Work to be completed: Give back all of the data exactly as it stands, with the pictures removed.

____

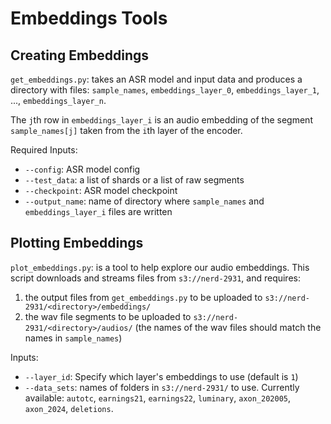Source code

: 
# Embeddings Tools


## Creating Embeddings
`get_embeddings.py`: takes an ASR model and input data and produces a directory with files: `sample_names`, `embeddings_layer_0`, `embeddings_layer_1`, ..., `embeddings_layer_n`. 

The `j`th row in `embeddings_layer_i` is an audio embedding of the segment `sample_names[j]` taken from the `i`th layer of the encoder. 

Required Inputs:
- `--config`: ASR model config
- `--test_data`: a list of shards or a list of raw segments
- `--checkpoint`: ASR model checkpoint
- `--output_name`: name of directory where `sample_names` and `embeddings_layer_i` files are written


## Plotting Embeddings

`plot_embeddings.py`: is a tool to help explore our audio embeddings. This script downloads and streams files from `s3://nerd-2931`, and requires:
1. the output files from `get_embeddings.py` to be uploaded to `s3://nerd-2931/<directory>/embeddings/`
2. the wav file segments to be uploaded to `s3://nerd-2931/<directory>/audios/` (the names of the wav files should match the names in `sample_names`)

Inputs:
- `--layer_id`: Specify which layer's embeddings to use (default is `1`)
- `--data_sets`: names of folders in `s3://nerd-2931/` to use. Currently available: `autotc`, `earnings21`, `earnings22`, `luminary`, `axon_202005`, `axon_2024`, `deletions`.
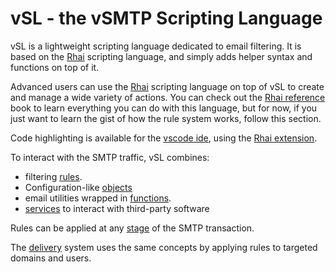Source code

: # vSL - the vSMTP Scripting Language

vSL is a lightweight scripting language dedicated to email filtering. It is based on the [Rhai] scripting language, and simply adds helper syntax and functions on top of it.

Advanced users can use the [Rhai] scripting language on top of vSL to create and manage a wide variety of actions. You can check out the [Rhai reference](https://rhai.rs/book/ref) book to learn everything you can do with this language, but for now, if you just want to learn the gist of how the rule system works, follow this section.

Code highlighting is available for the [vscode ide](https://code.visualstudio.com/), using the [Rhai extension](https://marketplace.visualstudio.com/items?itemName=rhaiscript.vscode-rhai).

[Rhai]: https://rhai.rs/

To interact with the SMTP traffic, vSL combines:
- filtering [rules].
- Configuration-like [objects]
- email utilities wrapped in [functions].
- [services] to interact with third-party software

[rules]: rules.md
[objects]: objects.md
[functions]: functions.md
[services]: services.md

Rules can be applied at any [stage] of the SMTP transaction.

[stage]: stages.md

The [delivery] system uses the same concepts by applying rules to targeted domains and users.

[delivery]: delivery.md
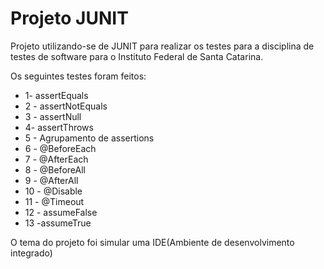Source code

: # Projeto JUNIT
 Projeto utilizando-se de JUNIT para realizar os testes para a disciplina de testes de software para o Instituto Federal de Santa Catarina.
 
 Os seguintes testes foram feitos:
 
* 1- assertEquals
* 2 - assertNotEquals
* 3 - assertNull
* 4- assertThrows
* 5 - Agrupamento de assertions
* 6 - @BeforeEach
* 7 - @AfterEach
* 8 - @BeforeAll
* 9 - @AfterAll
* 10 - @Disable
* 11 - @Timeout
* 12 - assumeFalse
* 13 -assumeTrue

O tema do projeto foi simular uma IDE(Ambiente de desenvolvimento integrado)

____

Output below:
Source code

: 
# Embeddings Tools


## Creating Embeddings
`get_embeddings.py`: takes an ASR model and input data and produces a directory with files: `sample_names`, `embeddings_layer_0`, `embeddings_layer_1`, ..., `embeddings_layer_n`. 

The `j`th row in `embeddings_layer_i` is an audio embedding of the segment `sample_names[j]` taken from the `i`th layer of the encoder. 

Required Inputs:
- `--config`: ASR model config
- `--test_data`: a list of shards or a list of raw segments
- `--checkpoint`: ASR model checkpoint
- `--output_name`: name of directory where `sample_names` and `embeddings_layer_i` files are written


## Plotting Embeddings

`plot_embeddings.py`: is a tool to help explore our audio embeddings. This script downloads and streams files from `s3://nerd-2931`, and requires:
1. the output files from `get_embeddings.py` to be uploaded to `s3://nerd-2931/<directory>/embeddings/`
2. the wav file segments to be uploaded to `s3://nerd-2931/<directory>/audios/` (the names of the wav files should match the names in `sample_names`)

Inputs:
- `--layer_id`: Specify which layer's embeddings to use (default is `1`)
- `--data_sets`: names of folders in `s3://nerd-2931/` to use. Currently available: `autotc`, `earnings21`, `earnings22`, `luminary`, `axon_202005`, `axon_2024`, `deletions`.
Source code

: # vSL - the vSMTP Scripting Language

vSL is a lightweight scripting language dedicated to email filtering. It is based on the [Rhai] scripting language, and simply adds helper syntax and functions on top of it.

Advanced users can use the [Rhai] scripting language on top of vSL to create and manage a wide variety of actions. You can check out the [Rhai reference](https://rhai.rs/book/ref) book to learn everything you can do with this language, but for now, if you just want to learn the gist of how the rule system works, follow this section.

Code highlighting is available for the [vscode ide](https://code.visualstudio.com/), using the [Rhai extension](https://marketplace.visualstudio.com/items?itemName=rhaiscript.vscode-rhai).

[Rhai]: https://rhai.rs/

To interact with the SMTP traffic, vSL combines:
- filtering [rules].
- Configuration-like [objects]
- email utilities wrapped in [functions].
- [services] to interact with third-party software

[rules]: rules.md
[objects]: objects.md
[functions]: functions.md
[services]: services.md

Rules can be applied at any [stage] of the SMTP transaction.

[stage]: stages.md

The [delivery] system uses the same concepts by applying rules to targeted domains and users.

[delivery]: delivery.md
Source code

: # Projeto JUNIT
 Projeto utilizando-se de JUNIT para realizar os testes para a disciplina de testes de software para o Instituto Federal de Santa Catarina.
 
 Os seguintes testes foram feitos:
 
* 1- assertEquals
* 2 - assertNotEquals
* 3 - assertNull
* 4- assertThrows
* 5 - Agrupamento de assertions
* 6 - @BeforeEach
* 7 - @AfterEach
* 8 - @BeforeAll
* 9 - @AfterAll
* 10 - @Disable
* 11 - @Timeout
* 12 - assumeFalse
* 13 -assumeTrue

O tema do projeto foi simular uma IDE(Ambiente de desenvolvimento integrado)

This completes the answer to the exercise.